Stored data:
=======

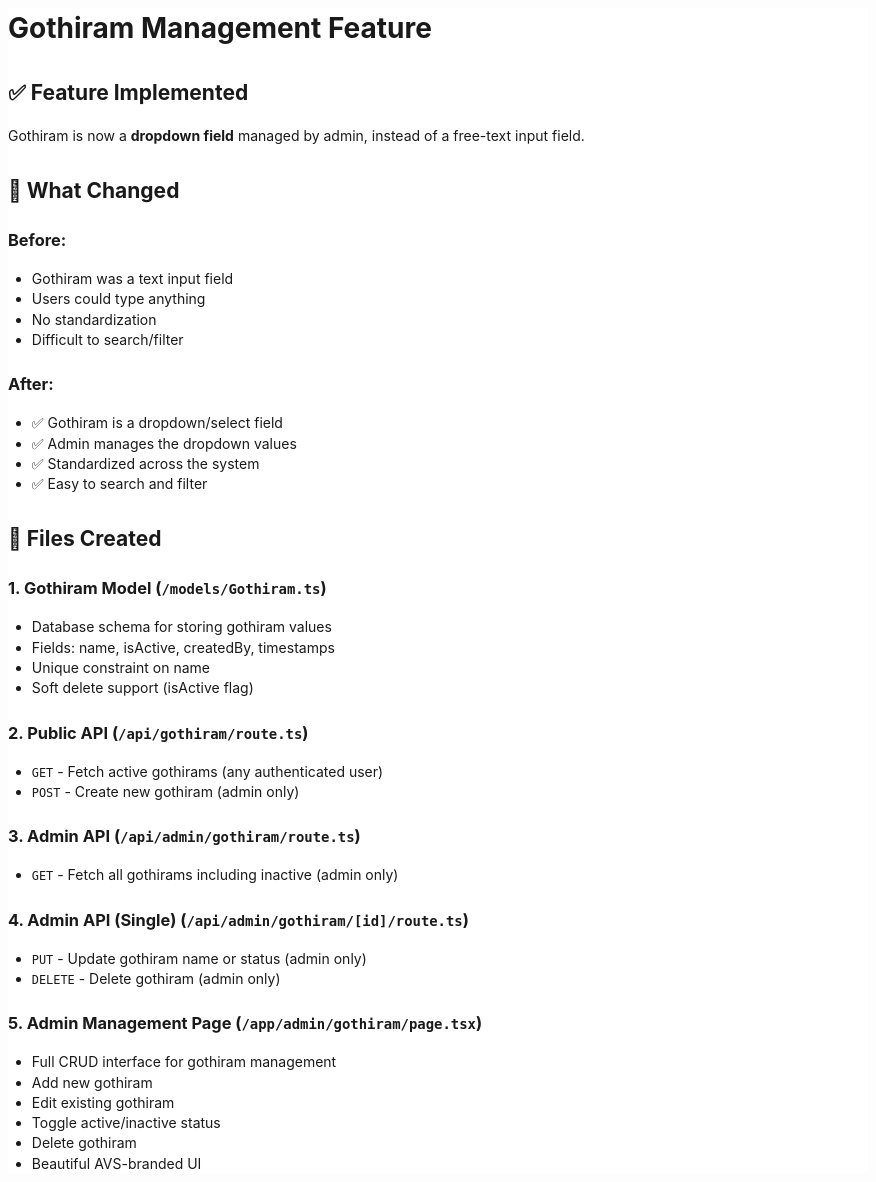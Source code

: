# Gothiram Management Feature

## ✅ Feature Implemented

Gothiram is now a **dropdown field** managed by admin, instead of a free-text input field.

## 🎯 What Changed

### Before:
- Gothiram was a text input field
- Users could type anything
- No standardization
- Difficult to search/filter

### After:
- ✅ Gothiram is a dropdown/select field
- ✅ Admin manages the dropdown values
- ✅ Standardized across the system
- ✅ Easy to search and filter

## 📁 Files Created

### 1. **Gothiram Model** (`/models/Gothiram.ts`)
- Database schema for storing gothiram values
- Fields: name, isActive, createdBy, timestamps
- Unique constraint on name
- Soft delete support (isActive flag)

### 2. **Public API** (`/api/gothiram/route.ts`)
- `GET` - Fetch active gothirams (any authenticated user)
- `POST` - Create new gothiram (admin only)

### 3. **Admin API** (`/api/admin/gothiram/route.ts`)
- `GET` - Fetch all gothirams including inactive (admin only)

### 4. **Admin API (Single)** (`/api/admin/gothiram/[id]/route.ts`)
- `PUT` - Update gothiram name or status (admin only)
- `DELETE` - Delete gothiram (admin only)

### 5. **Admin Management Page** (`/app/admin/gothiram/page.tsx`)
- Full CRUD interface for gothiram management
- Add new gothiram
- Edit existing gothiram
- Toggle active/inactive status
- Delete gothiram
- Beautiful AVS-branded UI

=======

— WHAT IS REQUIRED —
Write out every line above again exactly, with the pictures left out.

— RESULT FOR THIS TASK —
Source code

:# Gothiram Management Feature

## ✅ Feature Implemented

Gothiram is now a **dropdown field** managed by admin, instead of a free-text input field.

## 🎯 What Changed

### Before:
- Gothiram was a text input field
- Users could type anything
- No standardization
- Difficult to search/filter

### After:
- ✅ Gothiram is a dropdown/select field
- ✅ Admin manages the dropdown values
- ✅ Standardized across the system
- ✅ Easy to search and filter

## 📁 Files Created

### 1. **Gothiram Model** (`/models/Gothiram.ts`)
- Database schema for storing gothiram values
- Fields: name, isActive, createdBy, timestamps
- Unique constraint on name
- Soft delete support (isActive flag)

### 2. **Public API** (`/api/gothiram/route.ts`)
- `GET` - Fetch active gothirams (any authenticated user)
- `POST` - Create new gothiram (admin only)

### 3. **Admin API** (`/api/admin/gothiram/route.ts`)
- `GET` - Fetch all gothirams including inactive (admin only)

### 4. **Admin API (Single)** (`/api/admin/gothiram/[id]/route.ts`)
- `PUT` - Update gothiram name or status (admin only)
- `DELETE` - Delete gothiram (admin only)

### 5. **Admin Management Page** (`/app/admin/gothiram/page.tsx`)
- Full CRUD interface for gothiram management
- Add new gothiram
- Edit existing gothiram
- Toggle active/inactive status
- Delete gothiram
- Beautiful AVS-branded UI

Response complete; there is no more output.